As the market has dropped over the last few weeks, I’ve had several clients in the office tell me that they are very discouraged, and either want to quit contributing to their 401k or move their money to perceived safer investments in the account. After ten months of contributions, their account value is still right where it was in January, so why bother adding to the account? In dollar terms, that may be true. But, I’m always quick to point out, they own many more shares of the funds in their portfolio than they did at the beginning of the year. They are essentially buying those funds on sale, and when prices come back to former levels, their portfolio’s value will be better off than if the market had remained steady.
Imagine you are putting $100 per month into an investment that is worth $10 / share. Over the course of nine months, the price steadily rises $0.25 every month until September, when it reaches $12 / share. You would have invested $900 and have a value of $985.22. Not bad at all! That’s a 9.5% return in less than a year. See Chart 1 below for the numbers.
Now imagine that you started with the same investment, but instead of rising steadily over nine months, it dropped a dollar each month until April, when it hit $7 / share, and then rose steadily a dollar each month until, like the first investment, it reached $12 / share in September. You would have the same $900 investment, but the value would be $1,187.19. That’s a fantastic 20.8% return. By stomaching the downs and ups of a volatile investment, you outperformed the steady return fund by 11.3% despite both funds starting and ending at the same price.
There are two keys that make this work. The first is mathematical: When you continue buying shares of a fund that is declining, you are purchasing more of those shares each month than you would have bought had the price stayed constant or risen. When the fund then rises in price, the return on those shares compounds at a higher rate.

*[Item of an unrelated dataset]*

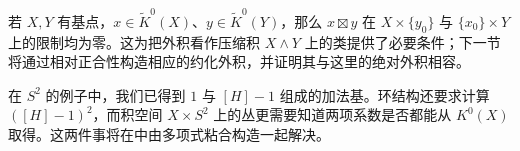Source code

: \ProseParagraphBreak

若 \(X,Y\) 有基点，\(x\in\widetilde K^0(X)\)、\(y\in\widetilde K^0(Y)\)，那么 \(x\boxtimes y\) 在 \(X\times\{y_0\}\) 与 \(\{x_0\}\times Y\) 上的限制均为零。这为把外积看作压缩积 \(X\wedge Y\) 上的类提供了必要条件；下一节将通过相对正合性构造相应的约化外积，并证明其与这里的绝对外积相容。

在 \(S^2\) 的例子中，我们已得到 \(1\) 与 \([H]-1\) 组成的加法基。环结构还要求计算 \(([H]-1)^2\)，而积空间 \(X\times S^2\) 上的丛更需要知道两项系数是否都能从 \(K^0(X)\) 取得。这两件事将在中由多项式粘合构造一起解决。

The second key is a bit less mathematical but fundamental to investing: You have to believe that the market, while in decline, will rise again and return to its old levels and beyond. It always has and will continue to do so, despite all the crazy turmoil in the world and whatever is pushing prices down currently. That turmoil, and worse, has always been there. If you are buying shares of appropriate funds in a well–thought–out portfolio, you are buying valuable merchandise at sale prices when the market declines.